Task: Working from the entries below, tally each line that holds "spate". Give the tally and nothing else.

(Material for this exercise begins)

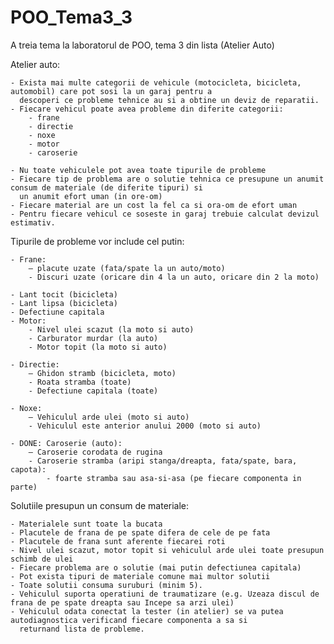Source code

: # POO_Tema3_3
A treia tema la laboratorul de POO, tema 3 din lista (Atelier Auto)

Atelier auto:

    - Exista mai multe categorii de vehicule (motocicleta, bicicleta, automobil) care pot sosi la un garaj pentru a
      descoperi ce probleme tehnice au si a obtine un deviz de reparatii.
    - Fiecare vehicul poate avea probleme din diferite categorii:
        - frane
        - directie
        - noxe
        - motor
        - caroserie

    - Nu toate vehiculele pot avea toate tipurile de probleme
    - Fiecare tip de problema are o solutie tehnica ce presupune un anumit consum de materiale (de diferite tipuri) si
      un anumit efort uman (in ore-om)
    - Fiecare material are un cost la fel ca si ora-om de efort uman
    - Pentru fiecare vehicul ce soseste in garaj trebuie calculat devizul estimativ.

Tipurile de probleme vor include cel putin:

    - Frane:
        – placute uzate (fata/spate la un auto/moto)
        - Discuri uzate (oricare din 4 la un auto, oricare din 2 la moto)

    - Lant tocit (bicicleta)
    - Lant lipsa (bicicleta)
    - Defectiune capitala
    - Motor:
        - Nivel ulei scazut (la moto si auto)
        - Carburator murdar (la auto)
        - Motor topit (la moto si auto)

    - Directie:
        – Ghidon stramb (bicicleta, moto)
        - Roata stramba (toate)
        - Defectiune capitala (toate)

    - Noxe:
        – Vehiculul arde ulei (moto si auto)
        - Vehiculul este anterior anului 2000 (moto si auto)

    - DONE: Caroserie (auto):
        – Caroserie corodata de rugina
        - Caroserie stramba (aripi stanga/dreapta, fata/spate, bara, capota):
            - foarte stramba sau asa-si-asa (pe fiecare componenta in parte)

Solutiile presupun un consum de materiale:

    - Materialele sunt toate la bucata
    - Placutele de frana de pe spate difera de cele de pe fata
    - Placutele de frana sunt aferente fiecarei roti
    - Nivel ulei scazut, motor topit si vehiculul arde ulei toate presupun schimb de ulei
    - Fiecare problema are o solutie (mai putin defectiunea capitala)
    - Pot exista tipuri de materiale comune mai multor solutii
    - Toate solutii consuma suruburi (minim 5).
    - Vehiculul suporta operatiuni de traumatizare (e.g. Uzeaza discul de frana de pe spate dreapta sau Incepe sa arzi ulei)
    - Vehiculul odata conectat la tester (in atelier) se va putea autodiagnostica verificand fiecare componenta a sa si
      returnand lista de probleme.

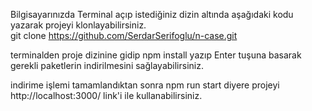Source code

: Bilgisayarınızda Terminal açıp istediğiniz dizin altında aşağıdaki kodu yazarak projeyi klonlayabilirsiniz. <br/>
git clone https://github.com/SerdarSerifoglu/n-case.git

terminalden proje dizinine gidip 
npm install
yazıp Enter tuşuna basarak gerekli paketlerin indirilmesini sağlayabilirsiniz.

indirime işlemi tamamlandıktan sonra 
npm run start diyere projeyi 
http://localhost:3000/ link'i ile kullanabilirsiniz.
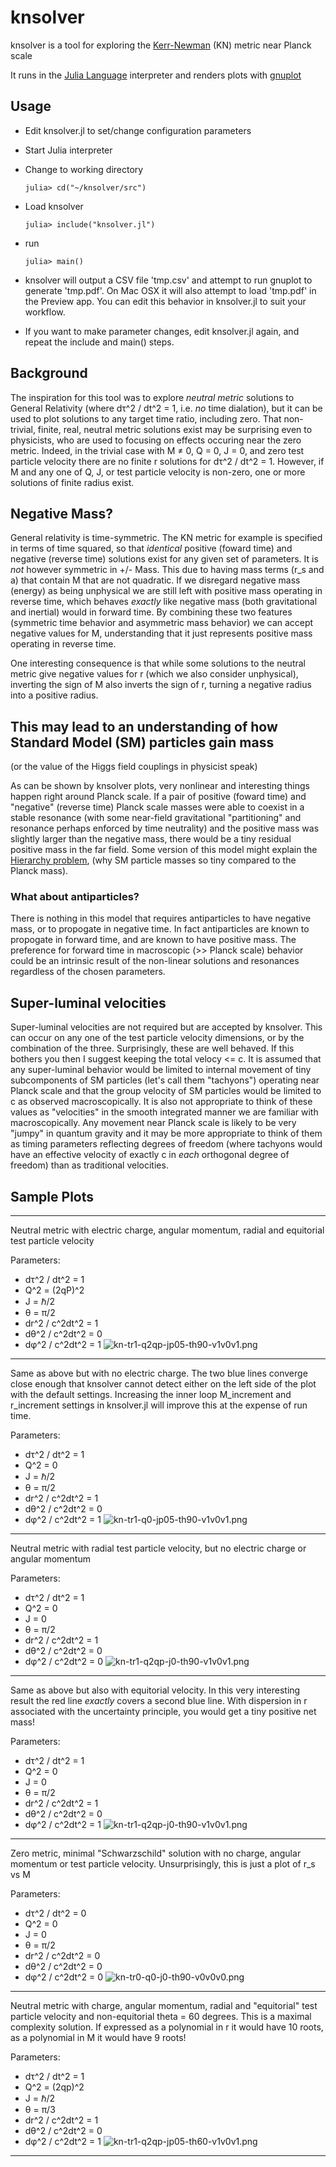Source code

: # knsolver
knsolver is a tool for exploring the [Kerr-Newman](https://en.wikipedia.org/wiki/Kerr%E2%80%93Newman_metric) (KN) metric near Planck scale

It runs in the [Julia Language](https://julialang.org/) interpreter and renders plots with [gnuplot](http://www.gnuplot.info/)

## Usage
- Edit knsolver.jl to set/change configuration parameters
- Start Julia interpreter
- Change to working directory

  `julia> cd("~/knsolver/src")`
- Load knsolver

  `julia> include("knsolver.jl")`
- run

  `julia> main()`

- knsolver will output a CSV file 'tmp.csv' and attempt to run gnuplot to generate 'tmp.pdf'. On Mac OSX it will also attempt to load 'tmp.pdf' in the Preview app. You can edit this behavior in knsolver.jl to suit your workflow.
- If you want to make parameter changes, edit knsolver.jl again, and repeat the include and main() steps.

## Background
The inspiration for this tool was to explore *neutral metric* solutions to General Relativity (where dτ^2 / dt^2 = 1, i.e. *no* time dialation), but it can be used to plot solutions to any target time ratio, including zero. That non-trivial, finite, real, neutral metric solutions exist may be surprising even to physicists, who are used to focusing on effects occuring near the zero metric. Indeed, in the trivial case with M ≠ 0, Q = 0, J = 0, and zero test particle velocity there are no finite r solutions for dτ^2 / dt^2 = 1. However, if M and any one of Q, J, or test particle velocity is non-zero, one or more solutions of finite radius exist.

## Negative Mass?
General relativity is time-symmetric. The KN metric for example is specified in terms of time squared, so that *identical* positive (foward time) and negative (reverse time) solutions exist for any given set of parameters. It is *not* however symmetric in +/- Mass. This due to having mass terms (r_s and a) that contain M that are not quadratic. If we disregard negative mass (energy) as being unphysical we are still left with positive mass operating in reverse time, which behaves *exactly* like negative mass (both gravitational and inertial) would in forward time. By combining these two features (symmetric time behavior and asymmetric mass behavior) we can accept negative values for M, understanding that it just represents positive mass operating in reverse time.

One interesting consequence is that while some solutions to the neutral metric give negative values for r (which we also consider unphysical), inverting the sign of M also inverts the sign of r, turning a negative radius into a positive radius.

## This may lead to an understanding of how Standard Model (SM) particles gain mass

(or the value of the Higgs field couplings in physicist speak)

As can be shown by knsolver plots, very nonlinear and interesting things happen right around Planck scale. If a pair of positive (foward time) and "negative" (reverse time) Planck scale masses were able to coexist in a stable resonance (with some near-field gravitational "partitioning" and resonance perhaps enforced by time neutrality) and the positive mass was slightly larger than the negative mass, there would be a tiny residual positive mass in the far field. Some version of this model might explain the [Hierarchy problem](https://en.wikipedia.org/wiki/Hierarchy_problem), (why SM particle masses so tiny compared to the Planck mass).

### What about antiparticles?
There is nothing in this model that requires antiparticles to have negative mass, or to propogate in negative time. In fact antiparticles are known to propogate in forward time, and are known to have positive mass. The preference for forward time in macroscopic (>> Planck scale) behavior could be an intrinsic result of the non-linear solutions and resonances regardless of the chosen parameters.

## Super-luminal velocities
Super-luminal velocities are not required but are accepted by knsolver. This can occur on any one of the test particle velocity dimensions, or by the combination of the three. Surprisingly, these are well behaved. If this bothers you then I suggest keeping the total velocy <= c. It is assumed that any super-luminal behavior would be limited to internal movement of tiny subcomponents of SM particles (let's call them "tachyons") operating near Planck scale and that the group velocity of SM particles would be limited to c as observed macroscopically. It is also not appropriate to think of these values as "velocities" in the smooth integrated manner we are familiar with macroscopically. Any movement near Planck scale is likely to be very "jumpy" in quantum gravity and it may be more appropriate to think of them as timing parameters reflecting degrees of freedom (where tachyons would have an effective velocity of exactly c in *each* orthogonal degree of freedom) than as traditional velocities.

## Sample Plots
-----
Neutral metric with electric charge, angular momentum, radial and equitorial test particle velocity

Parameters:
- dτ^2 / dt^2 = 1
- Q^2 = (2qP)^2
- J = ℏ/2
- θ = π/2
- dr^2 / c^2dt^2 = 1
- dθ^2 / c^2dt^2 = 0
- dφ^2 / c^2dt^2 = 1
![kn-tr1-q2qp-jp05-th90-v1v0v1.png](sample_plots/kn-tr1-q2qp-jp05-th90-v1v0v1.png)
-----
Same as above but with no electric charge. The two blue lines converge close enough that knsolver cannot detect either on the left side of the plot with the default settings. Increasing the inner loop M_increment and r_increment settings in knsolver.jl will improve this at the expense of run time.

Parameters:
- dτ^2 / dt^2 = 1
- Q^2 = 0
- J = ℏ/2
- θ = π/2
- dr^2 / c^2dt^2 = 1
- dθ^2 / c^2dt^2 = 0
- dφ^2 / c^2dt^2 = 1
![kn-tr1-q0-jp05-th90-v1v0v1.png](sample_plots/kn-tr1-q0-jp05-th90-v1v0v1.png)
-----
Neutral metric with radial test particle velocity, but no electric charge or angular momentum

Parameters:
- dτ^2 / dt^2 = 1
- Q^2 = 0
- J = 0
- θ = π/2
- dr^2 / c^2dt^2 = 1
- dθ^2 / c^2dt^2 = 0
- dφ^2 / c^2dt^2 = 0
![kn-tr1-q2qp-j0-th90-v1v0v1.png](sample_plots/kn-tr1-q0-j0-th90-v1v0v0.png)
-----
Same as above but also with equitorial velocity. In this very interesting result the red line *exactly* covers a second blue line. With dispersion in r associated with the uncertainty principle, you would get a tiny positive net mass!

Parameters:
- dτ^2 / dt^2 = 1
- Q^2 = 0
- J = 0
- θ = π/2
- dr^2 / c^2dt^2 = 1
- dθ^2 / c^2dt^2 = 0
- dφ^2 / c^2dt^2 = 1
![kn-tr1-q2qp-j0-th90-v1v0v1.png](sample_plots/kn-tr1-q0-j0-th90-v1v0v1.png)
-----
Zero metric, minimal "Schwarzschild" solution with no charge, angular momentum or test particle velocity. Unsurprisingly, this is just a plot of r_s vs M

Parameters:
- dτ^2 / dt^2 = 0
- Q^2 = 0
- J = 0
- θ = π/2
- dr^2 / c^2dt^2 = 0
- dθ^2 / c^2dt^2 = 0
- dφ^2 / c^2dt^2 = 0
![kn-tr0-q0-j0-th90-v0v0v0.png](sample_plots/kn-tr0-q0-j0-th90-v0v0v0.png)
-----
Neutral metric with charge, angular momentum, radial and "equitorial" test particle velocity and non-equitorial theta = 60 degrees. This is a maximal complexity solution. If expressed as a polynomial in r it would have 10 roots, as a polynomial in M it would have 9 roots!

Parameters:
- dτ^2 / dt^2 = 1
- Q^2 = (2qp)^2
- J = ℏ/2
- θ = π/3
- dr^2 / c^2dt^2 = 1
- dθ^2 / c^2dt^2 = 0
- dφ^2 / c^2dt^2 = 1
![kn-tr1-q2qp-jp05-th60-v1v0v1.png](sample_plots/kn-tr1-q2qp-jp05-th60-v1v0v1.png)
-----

(Material for this exercise ends)
(Material for this exercise begins)

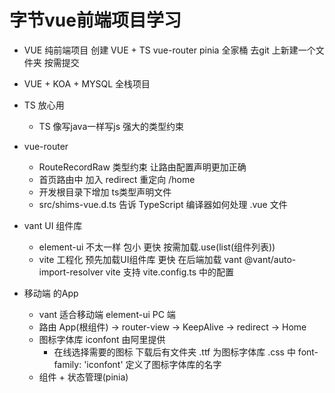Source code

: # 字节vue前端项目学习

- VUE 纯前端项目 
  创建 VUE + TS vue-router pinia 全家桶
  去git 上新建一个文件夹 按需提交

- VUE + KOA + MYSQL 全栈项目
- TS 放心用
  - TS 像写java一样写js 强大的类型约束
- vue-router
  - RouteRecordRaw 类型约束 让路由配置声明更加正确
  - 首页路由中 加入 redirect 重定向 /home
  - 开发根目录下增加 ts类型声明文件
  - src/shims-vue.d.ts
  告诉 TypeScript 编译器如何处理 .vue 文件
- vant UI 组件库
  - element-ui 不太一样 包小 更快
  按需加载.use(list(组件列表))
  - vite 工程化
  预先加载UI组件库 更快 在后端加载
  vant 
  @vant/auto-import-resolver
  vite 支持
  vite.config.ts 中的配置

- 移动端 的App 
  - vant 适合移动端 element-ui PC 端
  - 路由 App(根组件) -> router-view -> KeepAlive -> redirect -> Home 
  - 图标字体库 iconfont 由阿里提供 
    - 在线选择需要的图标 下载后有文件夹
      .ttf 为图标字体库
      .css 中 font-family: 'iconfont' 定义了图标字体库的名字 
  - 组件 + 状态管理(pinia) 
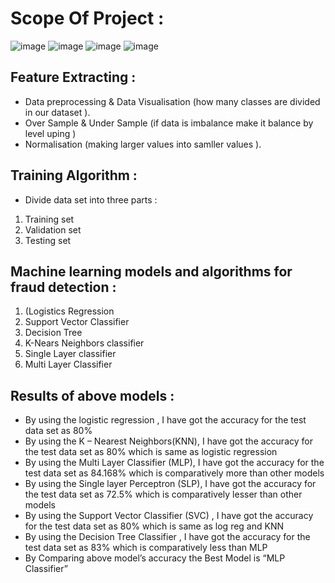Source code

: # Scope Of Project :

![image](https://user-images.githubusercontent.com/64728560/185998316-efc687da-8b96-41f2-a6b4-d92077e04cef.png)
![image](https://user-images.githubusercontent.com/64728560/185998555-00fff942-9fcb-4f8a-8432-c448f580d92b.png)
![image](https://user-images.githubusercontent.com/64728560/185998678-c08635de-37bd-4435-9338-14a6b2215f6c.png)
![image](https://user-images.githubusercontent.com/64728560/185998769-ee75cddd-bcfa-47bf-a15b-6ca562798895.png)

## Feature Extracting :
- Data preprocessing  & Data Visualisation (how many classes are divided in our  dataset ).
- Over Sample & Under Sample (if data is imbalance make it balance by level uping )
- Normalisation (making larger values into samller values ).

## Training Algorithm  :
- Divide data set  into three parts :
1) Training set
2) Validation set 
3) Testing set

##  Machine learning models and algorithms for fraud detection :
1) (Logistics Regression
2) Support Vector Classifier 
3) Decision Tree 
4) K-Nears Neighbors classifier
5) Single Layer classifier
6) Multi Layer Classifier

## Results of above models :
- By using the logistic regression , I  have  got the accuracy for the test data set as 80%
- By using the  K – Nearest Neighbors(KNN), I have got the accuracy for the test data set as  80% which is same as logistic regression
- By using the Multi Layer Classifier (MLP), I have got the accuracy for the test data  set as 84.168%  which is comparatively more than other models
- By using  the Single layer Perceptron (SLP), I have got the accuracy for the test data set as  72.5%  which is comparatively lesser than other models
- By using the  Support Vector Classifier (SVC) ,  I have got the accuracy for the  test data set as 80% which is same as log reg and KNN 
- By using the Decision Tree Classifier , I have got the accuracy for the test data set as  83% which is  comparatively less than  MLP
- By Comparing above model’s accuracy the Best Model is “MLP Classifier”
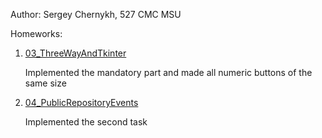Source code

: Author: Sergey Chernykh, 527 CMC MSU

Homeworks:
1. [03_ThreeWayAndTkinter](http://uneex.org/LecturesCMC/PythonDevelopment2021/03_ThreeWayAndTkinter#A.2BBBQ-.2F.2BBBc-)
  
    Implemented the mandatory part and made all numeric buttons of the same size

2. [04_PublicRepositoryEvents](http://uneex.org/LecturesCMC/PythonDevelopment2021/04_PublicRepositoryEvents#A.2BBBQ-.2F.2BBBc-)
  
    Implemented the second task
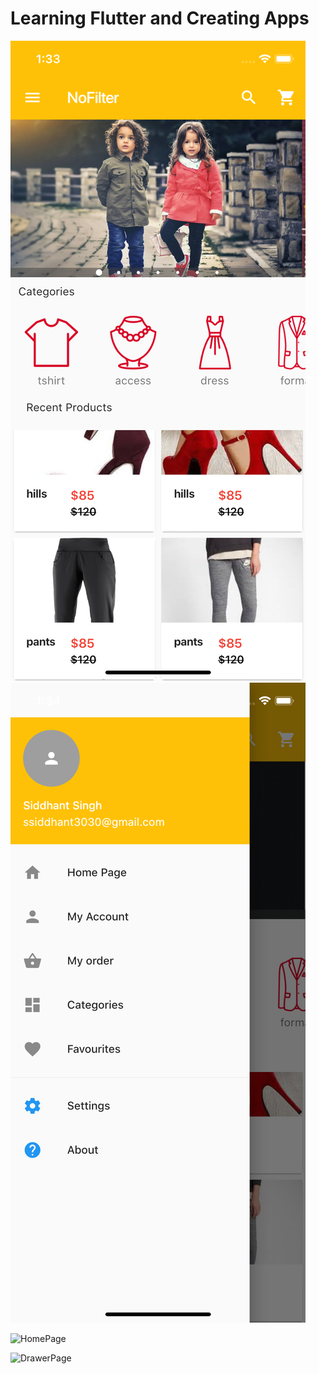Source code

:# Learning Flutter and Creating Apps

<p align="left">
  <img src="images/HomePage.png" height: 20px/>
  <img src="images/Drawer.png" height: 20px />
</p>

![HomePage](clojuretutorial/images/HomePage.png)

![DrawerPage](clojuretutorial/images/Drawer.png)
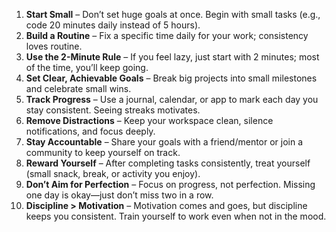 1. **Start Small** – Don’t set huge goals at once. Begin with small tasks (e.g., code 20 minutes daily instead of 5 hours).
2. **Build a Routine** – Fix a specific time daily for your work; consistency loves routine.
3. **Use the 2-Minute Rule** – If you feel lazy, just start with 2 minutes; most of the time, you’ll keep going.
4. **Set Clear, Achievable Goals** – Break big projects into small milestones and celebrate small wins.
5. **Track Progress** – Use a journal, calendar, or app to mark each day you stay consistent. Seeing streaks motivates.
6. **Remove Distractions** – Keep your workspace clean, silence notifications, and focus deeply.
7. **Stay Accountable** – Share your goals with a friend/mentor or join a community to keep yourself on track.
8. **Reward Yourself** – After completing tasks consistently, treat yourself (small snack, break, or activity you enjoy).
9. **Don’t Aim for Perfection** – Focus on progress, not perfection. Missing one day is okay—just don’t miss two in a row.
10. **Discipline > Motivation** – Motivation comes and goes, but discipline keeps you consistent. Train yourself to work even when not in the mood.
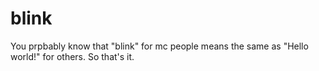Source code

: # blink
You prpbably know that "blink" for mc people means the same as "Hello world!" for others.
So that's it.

(Material for this exercise ends)

Written solution: 4